Document images with source code
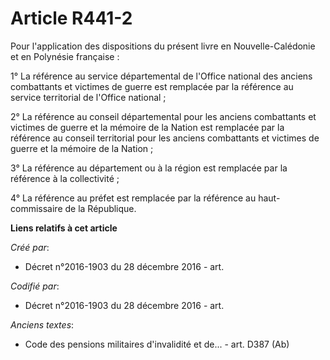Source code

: # Article R441-2

Pour l'application des dispositions du présent livre en Nouvelle-Calédonie et en Polynésie française :

1° La référence au service départemental de l'Office national des anciens combattants et victimes de guerre est remplacée par
la référence au service territorial de l'Office national ;

2° La référence au conseil départemental pour les anciens combattants et victimes de guerre et la mémoire de la Nation est
remplacée par la référence au conseil territorial pour les anciens combattants et victimes de guerre et la mémoire de la
Nation ;

3° La référence au département ou à la région est remplacée par la référence à la collectivité ;

4° La référence au préfet est remplacée par la référence au haut-commissaire de la République.

**Liens relatifs à cet article**

_Créé par_:

  - Décret n°2016-1903 du 28 décembre 2016 - art.

_Codifié par_:

  - Décret n°2016-1903 du 28 décembre 2016 - art.

_Anciens textes_:

  - Code des pensions militaires d'invalidité et de... - art. D387 (Ab)

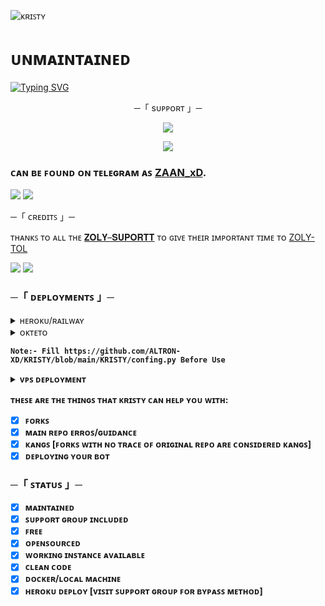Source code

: ![ᴋʀɪꜱᴛʏ](https://telegra.ph//file/62a42f8aeb8d6005a8796.jpg)
# ᴜɴᴍᴀɪɴᴛᴀɪɴᴇᴅ

[![Typing SVG](https://rpeadme-typing-svg.herokuapp.com/?lines=WELCOME+TO+ZAAN+HIMO+BOT)](https://github.com/Hima-xd/Zaan_ms)

<p align="center">
    ─「 sᴜᴩᴩᴏʀᴛ 」─
</p>

</h3>
<p align="center">
<a href="https://t.me/zoly_suport"><img src="https://img.shields.io/badge/-Support%20Group-blue.svg?style=for-the-badge&logo=Telegram"></a>
</p>
<p align="center">
<a href="https://t.me/zoly_suportt"><img src="https://img.shields.io/badge/-Support%20Channel-blue.svg?style=for-the-badge&logo=Telegram"></a>
</p>

### ᴄᴀɴ ʙᴇ ꜰᴏᴜɴᴅ ᴏɴ ᴛᴇʟᴇɢʀᴀᴍ ᴀꜱ [ZAAN_xD](https://t.me/zoly_tolbot).

<img src="https://user-images.githubusercontent.com/73097560/115834477-dbab4500-a447-11eb-908a-139a6edaec5c.gif"> <img src="https://user-images.githubusercontent.com/73097560/115834477-dbab4500-a447-11eb-908a-139a6edaec5c.gif">




─「 ᴄʀᴇᴅɪᴛꜱ 」─ 


ᴛʜᴀɴᴋꜱ ᴛᴏ ᴀʟʟ ᴛʜᴇ [𝐙𝐎𝐋𝐘–𝐒𝐔𝐏𝐎𝐑𝐓𝐓](https://t.me/zoly_suportt) ᴛᴏ ɢɪᴠᴇ ᴛʜᴇɪʀ ɪᴍᴘᴏʀᴛᴀɴᴛ ᴛɪᴍᴇ ᴛᴏ [ZOLY-TOL](https://t.me/zoly_tolbot)


<img src="https://user-images.githubusercontent.com/73097560/115834477-dbab4500-a447-11eb-908a-139a6edaec5c.gif"> <img src="https://user-images.githubusercontent.com/73097560/115834477-dbab4500-a447-11eb-908a-139a6edaec5c.gif">

###      ─「 ᴅᴇᴘʟᴏʏᴍᴇɴᴛꜱ 」─

<details>
	<summary>ʜᴇʀᴏᴋᴜ/ʀᴀɪʟᴡᴀʏ</summary>
	<br>
	<b>
ᴛʜᴇ ᴇᴀꜱɪᴇꜱᴛ ᴡᴀʏ ᴛᴏ ᴅᴇᴘʟᴏʏ ᴛʜɪꜱ ʙᴏᴛ ɪꜱ ᴠɪᴀ ʜᴇʀᴏᴋᴜ.
		ɪɴ ᴏʀᴅᴇʀ ᴛᴏ ᴅᴇᴘʟᴏʏ, ʏᴏᴜ ᴊᴜꜱᴛ ʜᴀᴠᴇ ꜰɪʟʟ ᴛʜᴇ ɴᴇᴄᴇꜱꜱᴀʀʏ ᴇɴᴠɪʀᴏɴᴍᴇɴᴛ ᴠᴀʀɪᴀʙʟᴇꜱ ᴀɴᴅ ᴅᴏɴᴇ!</b>
	
  <h1>
    <p align="center">
        <a href="https://deploy-btn.vercel.app/">
            <img src="https://www.herokucdn.com/deploy/button.svg" alt="Deploy">
        </a>
</h1>
</details> 






<details>
	<summary>ᴏᴋᴛᴇᴛᴏ</summary>
	<br>
	<b>
ᴄʟɪᴄᴋ ᴏɴ ᴛʜᴇ ʙᴜᴛᴛᴏɴ ᴛᴏ ᴅᴇᴘʟᴏʏ ᴛᴏ ᴏᴋᴛᴇᴛᴏ.
	
  <h1>
    <p align="center">
        <a href="https://cloud.okteto.com/deploy?repository=https://github.com/ALTRON-XD/KRISTY">
            <img src="https://img.shields.io/badge/Deploy%20On%20Okteto-informational?style=for-the-badge&logo=Okteto" alt="Deploy">
        </a>
</h1>
</details> 

	Note:- Fill https://github.com/ALTRON-XD/KRISTY/blob/main/KRISTY/confing.py Before Use
	
<details>
	<summary> ᴠᴘꜱ ᴅᴇᴘʟᴏʏᴍᴇɴᴛ </summary>

`sudo apt-get update -y && apt-get upgrade -y`

`sudo apt-get -y install git`
	
`sudo pip3 install -U pip`

`git clone https://github.com/ALTRON-XD/KRISTY && cd KRISTY`

`pip3 install --upgrade pip setuptools`

`pip3 install -U -r requirements.txt`

`sudo apt install tmux && tmux`

`python3 -m KRISTY`
	
HERE YOU GO KRISTY IS DEPLOYED🥀

</details> 




ᴛʜᴇꜱᴇ ᴀʀᴇ ᴛʜᴇ ᴛʜɪɴɢꜱ ᴛʜᴀᴛ ᴋʀɪꜱᴛʏ ᴄᴀɴ ʜᴇʟᴘ ʏᴏᴜ ᴡɪᴛʜ:

+ [x] ꜰᴏʀᴋꜱ
+ [x] ᴍᴀɪɴ ʀᴇᴘᴏ ᴇʀʀᴏꜱ/ɢᴜɪᴅᴀɴᴄᴇ
+ [x] ᴋᴀɴɢꜱ [ꜰᴏʀᴋꜱ ᴡɪᴛʜ ɴᴏ ᴛʀᴀᴄᴇ ᴏꜰ ᴏʀɪɢɪɴᴀʟ ʀᴇᴘᴏ ᴀʀᴇ ᴄᴏɴꜱɪᴅᴇʀᴇᴅ ᴋᴀɴɢꜱ]
+ [x] ᴅᴇᴘʟᴏʏɪɴɢ ʏᴏᴜʀ ʙᴏᴛ	
	
###      ─「 ꜱᴛᴀᴛᴜꜱ 」─

+ [x] ᴍᴀɪɴᴛᴀɪɴᴇᴅ
+ [x] ꜱᴜᴘᴘᴏʀᴛ ɢʀᴏᴜᴘ ɪɴᴄʟᴜᴅᴇᴅ
+ [x] ꜰʀᴇᴇ
+ [x] ᴏᴘᴇɴꜱᴏᴜʀᴄᴇᴅ
+ [x] ᴡᴏʀᴋɪɴɢ ɪɴꜱᴛᴀɴᴄᴇ ᴀᴠᴀɪʟᴀʙʟᴇ
+ [x] ᴄʟᴇᴀɴ ᴄᴏᴅᴇ
+ [x] ᴅᴏᴄᴋᴇʀ/ʟᴏᴄᴀʟ ᴍᴀᴄʜɪɴᴇ
+ [x] ʜᴇʀᴏᴋᴜ ᴅᴇᴘʟᴏʏ [ᴠɪꜱɪᴛ ꜱᴜᴘᴘᴏʀᴛ ɢʀᴏᴜᴘ ꜰᴏʀ ʙʏᴘᴀꜱꜱ ᴍᴇᴛʜᴏᴅ]

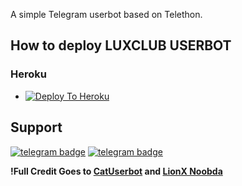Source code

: A simple Telegram userbot based on Telethon.

## How to deploy LUXCLUB USERBOT
### Heroku
  - [![Deploy To Heroku](https://www.herokucdn.com/deploy/button.svg)](https://heroku.com/deploy?template=https://github.com/hustlerabhay/luxclubuserbotop)
  
## Support

[![telegram badge](https://img.shields.io/badge/CREATOR-30302f?style=for-the-badge&logo=telegram)](https://t.me/richrealm)
[![telegram badge](https://img.shields.io/badge/SUPPORT_GROUP-30302f?style=for-the-badge&logo=telegram)](https://t.me/luxclub_sergio)

**!Full Credit Goes to [CatUserbot](https://github.com/sandy1709/catuserbot) and [LionX Noobda](https://t.me/LionXUpdates)**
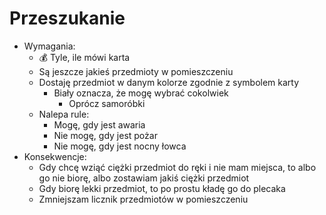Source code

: # Przeszukanie

- Wymagania:
    - :moneybag: Tyle, ile mówi karta 
    - Są jeszcze jakieś przedmioty w pomieszczeniu
    - Dostaję przedmiot w danym kolorze zgodnie z symbolem karty
        - Biały oznacza, że mogę wybrać cokolwiek
            - Oprócz samoróbki 
    - Nalepa rule: 
      - Mogę, gdy jest awaria
      - Nie mogę, gdy jest pożar
      - Nie mogę, gdy jest nocny łowca
- Konsekwencje:
    - Gdy chcę wziąć ciężki przedmiot do ręki i nie mam miejsca, to albo go nie biorę, albo zostawiam jakiś ciężki przedmiot
    - Gdy biorę lekki przedmiot, to po prostu kładę go do plecaka
    - Zmniejszam licznik przedmiotów w pomieszczeniu
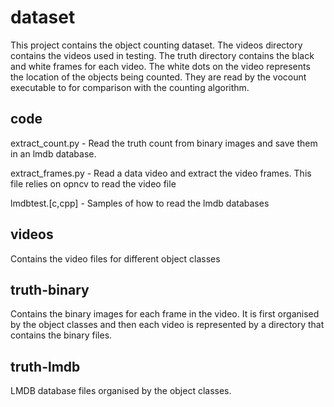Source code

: # dataset
This project contains the object counting dataset. The videos directory
contains the videos used in testing. The truth directory contains the 
black and white frames for each video. The white dots on the video 
represents the location of the objects being counted. They are read by 
the vocount executable to for comparison with the counting algorithm. 

## code
extract_count.py - Read the truth count from binary images and save them
in an lmdb database.

extract_frames.py - Read a data video and extract the video frames. This
file relies on opncv to read the video file

lmdbtest.[c,cpp] - Samples of how to read the lmdb databases

## videos
Contains the video files for different object classes

## truth-binary
Contains the binary images for each frame in the video. It is first 
organised by the object classes and then each video is represented by
a directory that contains the binary files.

## truth-lmdb
LMDB database files organised by the object classes.
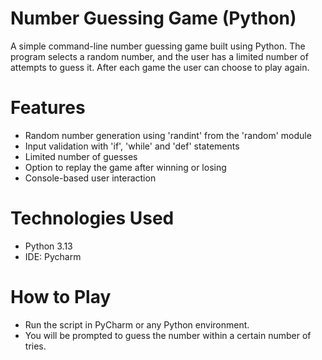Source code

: # Number Guessing Game (Python)

A simple command-line number guessing game built using Python. The program selects a random number, and the user
has a limited number of attempts to guess it. After each game the user can choose to play again.


# Features

- Random number generation using 'randint' from the 'random' module
- Input validation with 'if', 'while' and 'def' statements
- Limited number of guesses
- Option to replay the game after winning or losing
- Console-based user interaction


# Technologies Used

- Python 3.13
- IDE: Pycharm


# How to Play

- Run the script in PyCharm or any Python environment.
- You will be prompted to guess the number within a certain number of tries.
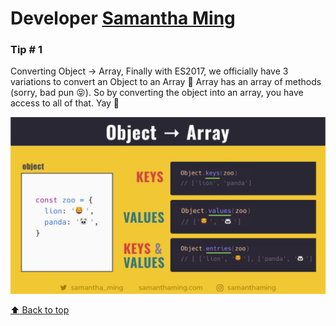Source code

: # Developer [Samantha Ming](https://twitter.com/samantha_ming)

### Tip # 1

Converting Object → Array, Finally with ES2017, we officially have 3 variations to convert an Object to an Array 🎊
Array has an array of methods (sorry, bad pun 😝). So by converting the object into an array, you have access to all of that. Yay 🥳

![Screenshot](./media/smantha/1.png)

[:arrow_up: Back to top](#developer-samantha-ming)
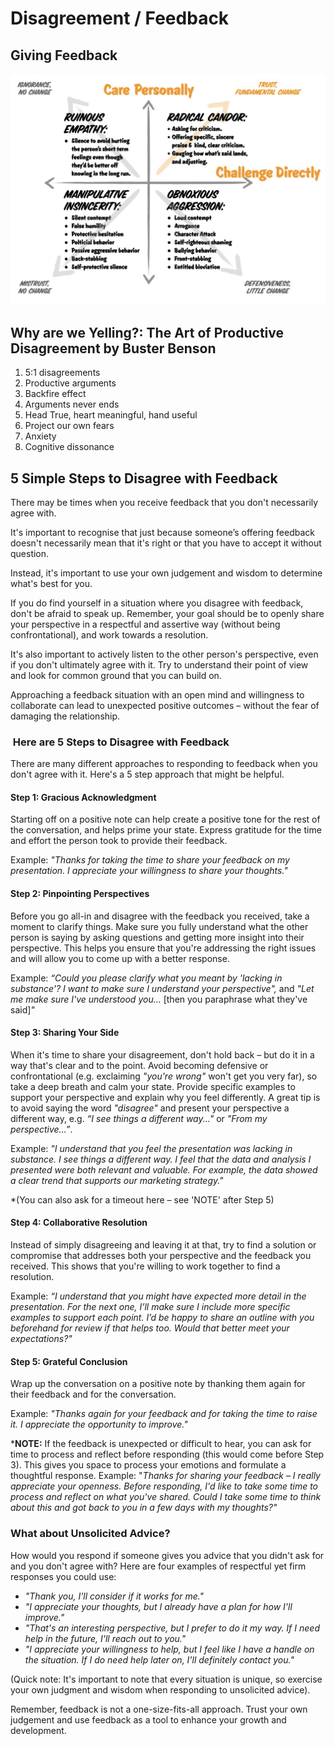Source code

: # Disagreement / Feedback

## Giving Feedback

![How to give feedback](../../media/Screenshot%202023-03-17%20at%203.16.48%20PM.png)

## Why are we Yelling?: The Art of Productive Disagreement by Buster Benson

1. 5:1 disagreements
2. Productive arguments
3. Backfire effect
4. Arguments never ends
5. Head True, heart meaningful, hand useful
6. Project our own fears
7. Anxiety
8. Cognitive dissonance

## 5 Simple Steps to Disagree with Feedback

There may be times when you receive feedback that you don't necessarily agree with.

It's important to recognise that just because someone’s offering feedback doesn't necessarily mean that it's right or that you have to accept it without question.

Instead, it's important to use your own judgement and wisdom to determine what's best for you.

If you do find yourself in a situation where you disagree with feedback, don't be afraid to speak up. Remember, your goal should be to openly share your perspective in a respectful and assertive way (without being confrontational), and work towards a resolution.

It's also important to actively listen to the other person's perspective, even if you don't ultimately agree with it. Try to understand their point of view and look for common ground that you can build on.

Approaching a feedback situation with an open mind and willingness to collaborate can lead to unexpected positive outcomes – without the fear of damaging the relationship.

###  Here are 5 Steps to Disagree with Feedback

There are many different approaches to responding to feedback when you don't agree with it. Here's a 5 step approach that might be helpful.

#### Step 1: Gracious Acknowledgment

Starting off on a positive note can help create a positive tone for the rest of the conversation, and helps prime your state. Express gratitude for the time and effort the person took to provide their feedback.

Example: _"Thanks for taking the time to share your feedback on my presentation. I appreciate your willingness to share your thoughts."_

#### Step 2: Pinpointing Perspectives

Before you go all-in and disagree with the feedback you received, take a moment to clarify things. Make sure you fully understand what the other person is saying by asking questions and getting more insight into their perspective. This helps you ensure that you're addressing the right issues and will allow you to come up with a better response.

Example: _“Could you please clarify what you meant by 'lacking in substance'? I want to make sure I understand your perspective",_ and _"Let me make sure I've understood you..._ [then you paraphrase what they've said]_"_

#### Step 3: Sharing Your Side

When it's time to share your disagreement, don't hold back – but do it in a way that's clear and to the point. Avoid becoming defensive or confrontational (e.g. exclaiming _"you're wrong"_ won't get you very far), so take a deep breath and calm your state. Provide specific examples to support your perspective and explain why you feel differently. A great tip is to avoid saying the word _"disagree"_ and present your perspective a different way, e.g. _“I see things a different way..."_ or _"From my perspective…”_.

Example: _"I understand that you feel the presentation was lacking in substance. I see things a different way. I feel that the data and analysis I presented were both relevant and valuable. For example, the data showed a clear trend that supports our marketing strategy."_

*(You can also ask for a timeout here – see 'NOTE' after Step 5)

#### Step 4: Collaborative Resolution

Instead of simply disagreeing and leaving it at that, try to find a solution or compromise that addresses both your perspective and the feedback you received. This shows that you're willing to work together to find a resolution.

Example: _“I understand that you might have expected more detail in the presentation. For the next one, I’ll make sure I include more specific examples to support each point. I’d be happy to share an outline with you beforehand for review if that helps too. Would that better meet your expectations?"_

#### Step 5: Grateful Conclusion

Wrap up the conversation on a positive note by thanking them again for their feedback and for the conversation.

Example: _"Thanks again for your feedback and for taking the time to raise it. I appreciate the opportunity to improve."_

***NOTE:** If the feedback is unexpected or difficult to hear, you can ask for time to process and reflect before responding (this would come before Step 3). This gives you space to process your emotions and formulate a thoughtful response. Example: "_Thanks for sharing your feedback – I really appreciate your openness. Before responding, I'd like to take some time to process and reflect on what you've shared. Could I take some time to think about this and got back to you in a few days with my thoughts?"_

### What about Unsolicited Advice?  

How would you respond if someone gives you advice that you didn't ask for and you don't agree with? Here are four examples of respectful yet firm responses you could use:

- _"Thank you, I'll consider if it works for me."_
- _"I appreciate your thoughts, but I already have a plan for how I'll improve."_
- _"That's an interesting perspective, but I prefer to do it my way. If I need help in the future, I'll reach out to you."_
- _"I appreciate your willingness to help, but I feel like I have a handle on the situation. If I do need help later on, I'll definitely contact you."_

(Quick note: It's important to note that every situation is unique, so exercise your own judgment and wisdom when responding to unsolicited advice).

Remember, feedback is not a one-size-fits-all approach. Trust your own judgement and use feedback as a tool to enhance your growth and development.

- _EXERCISE INSTRUCTIONS_: Restate word for word every line from the one with "lmdbtest.[c,cpp] - Samples" up to and including the one with "A simple command-line" in the records above, minus the pictures.

- _ANSWER TO THIS PROBLEM_:
lmdbtest.[c,cpp] - Samples of how to read the lmdb databases

## videos
Contains the video files for different object classes

## truth-binary
Contains the binary images for each frame in the video. It is first 
organised by the object classes and then each video is represented by
a directory that contains the binary files.

## truth-lmdb
LMDB database files organised by the object classes.
Source code

: # Number Guessing Game (Python)

A simple command-line number guessing game built using Python. The program selects a random number, and the user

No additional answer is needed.